Content starts
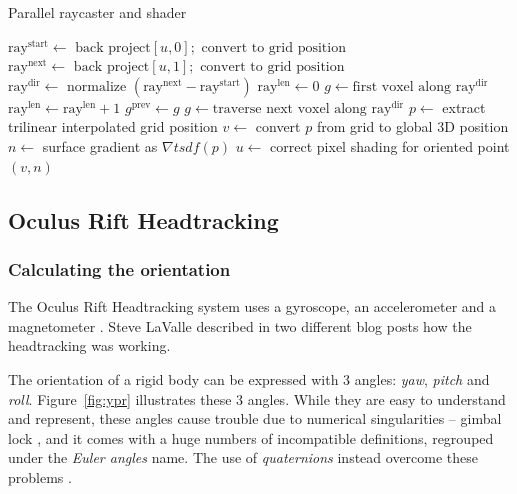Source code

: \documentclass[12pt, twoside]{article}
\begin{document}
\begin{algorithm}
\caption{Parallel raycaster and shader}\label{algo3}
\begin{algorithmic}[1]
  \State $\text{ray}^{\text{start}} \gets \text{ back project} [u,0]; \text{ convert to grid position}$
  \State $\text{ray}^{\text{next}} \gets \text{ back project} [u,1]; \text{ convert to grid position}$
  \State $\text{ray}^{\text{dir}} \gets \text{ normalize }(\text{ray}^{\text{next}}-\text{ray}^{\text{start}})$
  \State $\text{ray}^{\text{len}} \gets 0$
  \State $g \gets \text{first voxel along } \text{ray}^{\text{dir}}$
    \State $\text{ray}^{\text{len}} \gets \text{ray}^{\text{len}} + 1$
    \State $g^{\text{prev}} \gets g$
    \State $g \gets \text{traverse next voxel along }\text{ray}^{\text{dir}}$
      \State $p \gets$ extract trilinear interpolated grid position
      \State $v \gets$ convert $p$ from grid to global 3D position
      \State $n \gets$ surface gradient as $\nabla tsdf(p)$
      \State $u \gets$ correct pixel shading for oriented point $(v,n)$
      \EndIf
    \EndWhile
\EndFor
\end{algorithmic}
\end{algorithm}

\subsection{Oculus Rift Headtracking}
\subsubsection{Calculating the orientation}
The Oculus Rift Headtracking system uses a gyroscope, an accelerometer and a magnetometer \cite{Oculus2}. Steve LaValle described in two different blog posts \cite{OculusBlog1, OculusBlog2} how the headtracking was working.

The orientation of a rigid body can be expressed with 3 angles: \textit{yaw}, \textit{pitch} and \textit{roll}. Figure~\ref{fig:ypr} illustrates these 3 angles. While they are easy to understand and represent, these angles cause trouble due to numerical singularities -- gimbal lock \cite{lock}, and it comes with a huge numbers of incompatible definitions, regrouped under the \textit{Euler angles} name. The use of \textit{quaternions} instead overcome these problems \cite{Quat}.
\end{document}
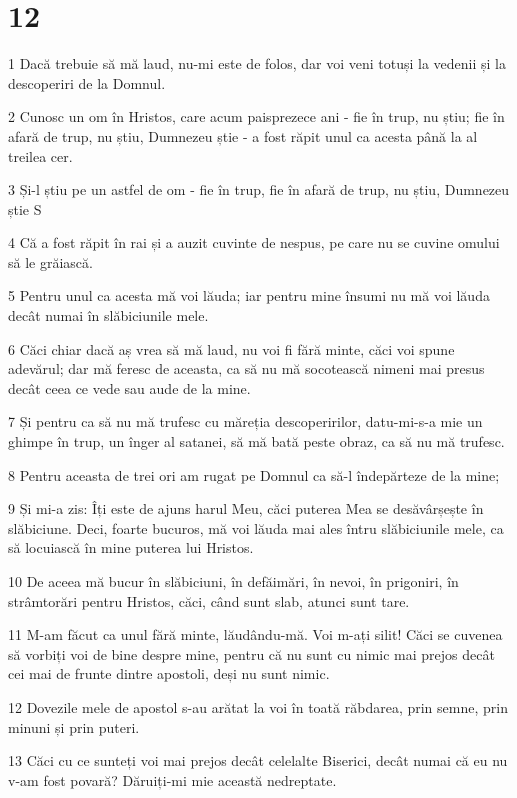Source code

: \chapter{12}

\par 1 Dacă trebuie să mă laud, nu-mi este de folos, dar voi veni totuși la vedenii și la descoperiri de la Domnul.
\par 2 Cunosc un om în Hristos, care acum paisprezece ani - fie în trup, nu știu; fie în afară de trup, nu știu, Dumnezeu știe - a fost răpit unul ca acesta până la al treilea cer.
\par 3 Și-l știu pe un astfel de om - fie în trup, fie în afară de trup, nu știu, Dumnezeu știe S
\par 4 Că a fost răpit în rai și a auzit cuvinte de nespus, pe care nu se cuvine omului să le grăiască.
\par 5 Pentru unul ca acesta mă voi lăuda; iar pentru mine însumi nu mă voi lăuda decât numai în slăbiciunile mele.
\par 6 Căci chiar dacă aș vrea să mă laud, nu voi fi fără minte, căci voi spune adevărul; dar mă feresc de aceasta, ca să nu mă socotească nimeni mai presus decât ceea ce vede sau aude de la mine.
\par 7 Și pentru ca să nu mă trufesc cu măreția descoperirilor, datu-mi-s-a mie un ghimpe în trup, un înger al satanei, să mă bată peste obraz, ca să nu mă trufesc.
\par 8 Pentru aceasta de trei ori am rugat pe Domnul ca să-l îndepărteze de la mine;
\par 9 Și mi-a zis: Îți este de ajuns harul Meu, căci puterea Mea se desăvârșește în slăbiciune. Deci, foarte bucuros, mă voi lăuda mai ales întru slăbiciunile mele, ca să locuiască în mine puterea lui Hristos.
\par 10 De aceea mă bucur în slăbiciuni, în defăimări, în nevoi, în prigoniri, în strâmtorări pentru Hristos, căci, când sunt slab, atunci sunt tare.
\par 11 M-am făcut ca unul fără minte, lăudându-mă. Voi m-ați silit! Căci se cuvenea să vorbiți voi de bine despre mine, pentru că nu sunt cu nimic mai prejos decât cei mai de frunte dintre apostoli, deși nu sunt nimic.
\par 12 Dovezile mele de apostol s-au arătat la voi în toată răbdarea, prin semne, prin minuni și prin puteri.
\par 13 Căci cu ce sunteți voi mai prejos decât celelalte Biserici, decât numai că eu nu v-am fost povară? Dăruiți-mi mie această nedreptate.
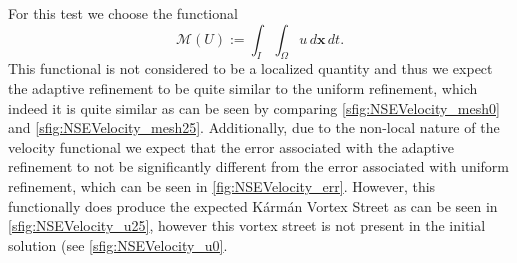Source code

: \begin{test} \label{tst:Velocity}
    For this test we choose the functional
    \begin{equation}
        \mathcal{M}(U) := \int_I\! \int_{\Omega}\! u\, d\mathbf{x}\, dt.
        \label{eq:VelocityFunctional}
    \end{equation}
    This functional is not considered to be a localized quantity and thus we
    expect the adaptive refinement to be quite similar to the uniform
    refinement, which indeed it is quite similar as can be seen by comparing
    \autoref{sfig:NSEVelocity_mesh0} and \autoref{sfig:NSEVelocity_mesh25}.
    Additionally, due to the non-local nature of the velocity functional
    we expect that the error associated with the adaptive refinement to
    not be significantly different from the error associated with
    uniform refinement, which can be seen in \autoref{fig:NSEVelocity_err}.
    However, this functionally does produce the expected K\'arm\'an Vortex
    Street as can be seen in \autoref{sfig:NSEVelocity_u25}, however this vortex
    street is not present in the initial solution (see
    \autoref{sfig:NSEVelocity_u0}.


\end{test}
Content ends
Content starts
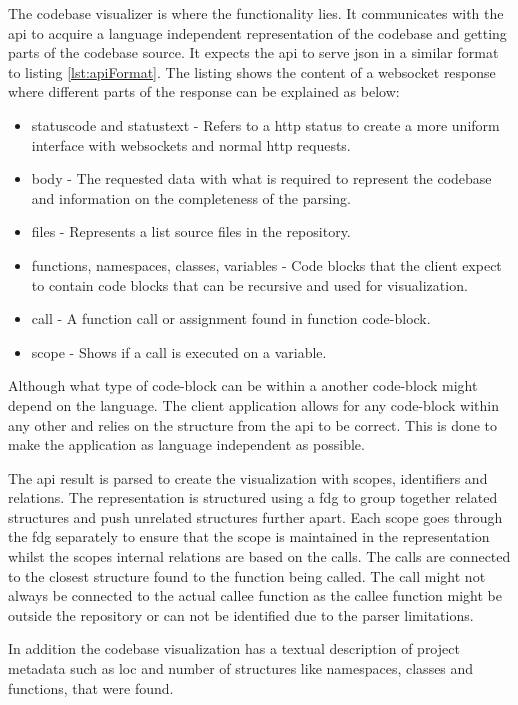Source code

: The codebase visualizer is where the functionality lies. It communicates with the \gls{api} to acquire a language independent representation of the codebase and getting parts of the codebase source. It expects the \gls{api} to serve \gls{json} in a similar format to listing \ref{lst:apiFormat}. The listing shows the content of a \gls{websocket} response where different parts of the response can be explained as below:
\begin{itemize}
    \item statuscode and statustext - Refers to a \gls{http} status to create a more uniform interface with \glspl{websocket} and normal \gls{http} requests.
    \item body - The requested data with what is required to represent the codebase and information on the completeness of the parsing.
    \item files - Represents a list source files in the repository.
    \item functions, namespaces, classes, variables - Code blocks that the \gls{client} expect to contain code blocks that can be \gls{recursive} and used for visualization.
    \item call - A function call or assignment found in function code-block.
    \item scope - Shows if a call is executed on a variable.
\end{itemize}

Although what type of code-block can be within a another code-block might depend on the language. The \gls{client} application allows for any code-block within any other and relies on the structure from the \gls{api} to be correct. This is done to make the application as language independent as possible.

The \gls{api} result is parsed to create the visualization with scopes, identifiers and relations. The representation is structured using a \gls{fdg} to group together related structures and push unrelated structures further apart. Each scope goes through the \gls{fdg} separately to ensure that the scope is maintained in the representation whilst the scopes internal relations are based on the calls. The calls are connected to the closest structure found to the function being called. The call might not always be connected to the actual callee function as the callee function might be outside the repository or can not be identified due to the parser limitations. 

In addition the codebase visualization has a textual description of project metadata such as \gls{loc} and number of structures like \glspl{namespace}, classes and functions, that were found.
Content ends
Content starts
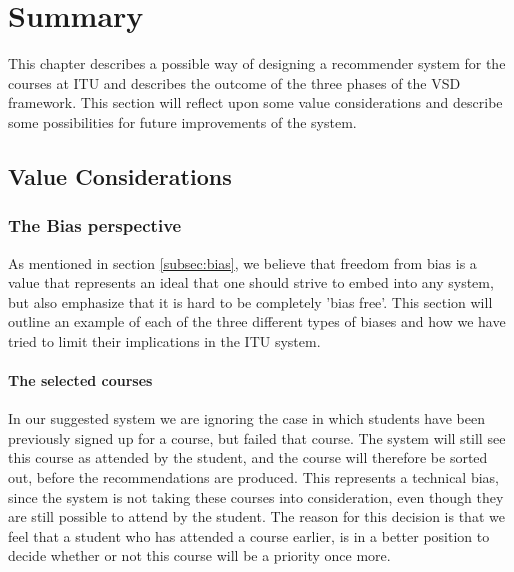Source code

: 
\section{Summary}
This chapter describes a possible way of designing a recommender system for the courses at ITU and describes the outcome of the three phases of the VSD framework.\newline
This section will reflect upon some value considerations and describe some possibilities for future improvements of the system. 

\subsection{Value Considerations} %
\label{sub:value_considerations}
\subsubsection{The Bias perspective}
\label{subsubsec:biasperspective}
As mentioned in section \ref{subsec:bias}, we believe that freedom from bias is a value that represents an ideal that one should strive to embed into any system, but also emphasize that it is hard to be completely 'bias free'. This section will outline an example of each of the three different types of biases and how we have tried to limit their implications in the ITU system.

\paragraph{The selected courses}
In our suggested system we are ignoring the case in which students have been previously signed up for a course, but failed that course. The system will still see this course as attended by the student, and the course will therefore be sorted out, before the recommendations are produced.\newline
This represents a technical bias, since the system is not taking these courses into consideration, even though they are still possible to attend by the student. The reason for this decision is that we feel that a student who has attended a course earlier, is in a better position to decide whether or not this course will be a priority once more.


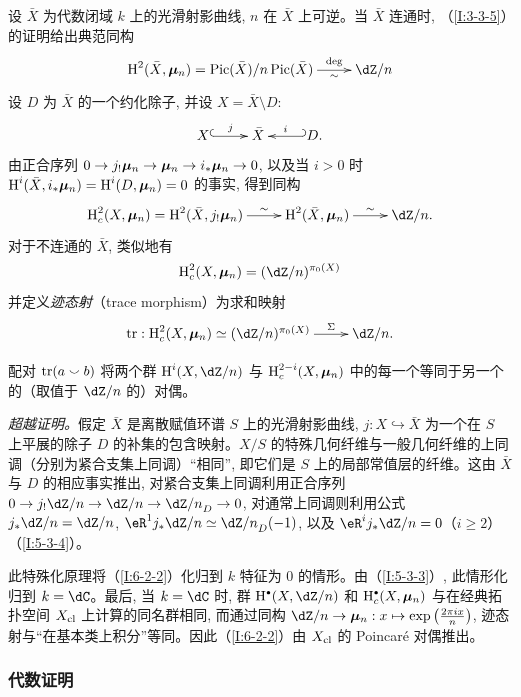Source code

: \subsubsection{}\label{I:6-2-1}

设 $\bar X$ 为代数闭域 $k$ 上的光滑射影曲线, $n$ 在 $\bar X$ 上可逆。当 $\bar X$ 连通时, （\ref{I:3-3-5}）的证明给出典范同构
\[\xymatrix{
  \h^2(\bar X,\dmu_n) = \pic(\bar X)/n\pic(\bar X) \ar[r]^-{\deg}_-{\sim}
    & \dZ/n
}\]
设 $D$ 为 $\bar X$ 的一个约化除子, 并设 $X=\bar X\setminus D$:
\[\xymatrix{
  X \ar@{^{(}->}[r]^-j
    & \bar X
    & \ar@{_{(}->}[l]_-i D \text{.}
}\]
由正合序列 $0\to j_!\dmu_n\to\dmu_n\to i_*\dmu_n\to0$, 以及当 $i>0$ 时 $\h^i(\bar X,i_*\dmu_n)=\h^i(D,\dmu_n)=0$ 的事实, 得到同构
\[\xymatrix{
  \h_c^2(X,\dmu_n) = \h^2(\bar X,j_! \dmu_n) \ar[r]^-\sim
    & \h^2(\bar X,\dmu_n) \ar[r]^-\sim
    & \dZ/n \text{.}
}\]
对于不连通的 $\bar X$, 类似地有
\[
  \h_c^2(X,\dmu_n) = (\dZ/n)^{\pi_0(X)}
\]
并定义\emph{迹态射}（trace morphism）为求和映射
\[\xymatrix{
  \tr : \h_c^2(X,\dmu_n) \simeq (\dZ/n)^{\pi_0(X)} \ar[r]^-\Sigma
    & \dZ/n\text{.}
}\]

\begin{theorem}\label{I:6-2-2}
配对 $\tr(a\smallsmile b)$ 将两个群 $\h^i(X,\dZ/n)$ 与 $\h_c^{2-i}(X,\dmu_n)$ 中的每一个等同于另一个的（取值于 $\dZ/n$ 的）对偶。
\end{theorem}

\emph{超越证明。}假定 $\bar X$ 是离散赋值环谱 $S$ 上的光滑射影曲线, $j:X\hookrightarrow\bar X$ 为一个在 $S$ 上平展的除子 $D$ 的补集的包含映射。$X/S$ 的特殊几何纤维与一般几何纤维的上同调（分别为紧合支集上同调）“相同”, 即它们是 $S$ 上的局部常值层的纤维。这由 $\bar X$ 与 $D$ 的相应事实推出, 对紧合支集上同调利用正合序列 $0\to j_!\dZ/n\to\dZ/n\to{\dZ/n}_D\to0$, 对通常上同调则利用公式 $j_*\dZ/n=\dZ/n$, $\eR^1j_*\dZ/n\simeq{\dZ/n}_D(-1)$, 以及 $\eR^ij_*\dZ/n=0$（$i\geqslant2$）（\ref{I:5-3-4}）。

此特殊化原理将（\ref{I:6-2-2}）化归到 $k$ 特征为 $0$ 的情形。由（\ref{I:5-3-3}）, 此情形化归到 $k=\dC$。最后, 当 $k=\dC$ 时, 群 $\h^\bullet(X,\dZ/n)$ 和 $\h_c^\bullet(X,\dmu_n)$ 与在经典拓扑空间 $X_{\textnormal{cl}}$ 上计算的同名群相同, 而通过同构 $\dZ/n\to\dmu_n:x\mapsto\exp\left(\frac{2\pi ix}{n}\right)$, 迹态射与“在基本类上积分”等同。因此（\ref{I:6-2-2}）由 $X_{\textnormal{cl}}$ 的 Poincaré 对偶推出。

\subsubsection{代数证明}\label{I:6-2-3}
Content ends
* _Exercise requirements_: On how many lines of the records above does the word "Oculus" appear? Answer with only that number.

* _Solution below_: 2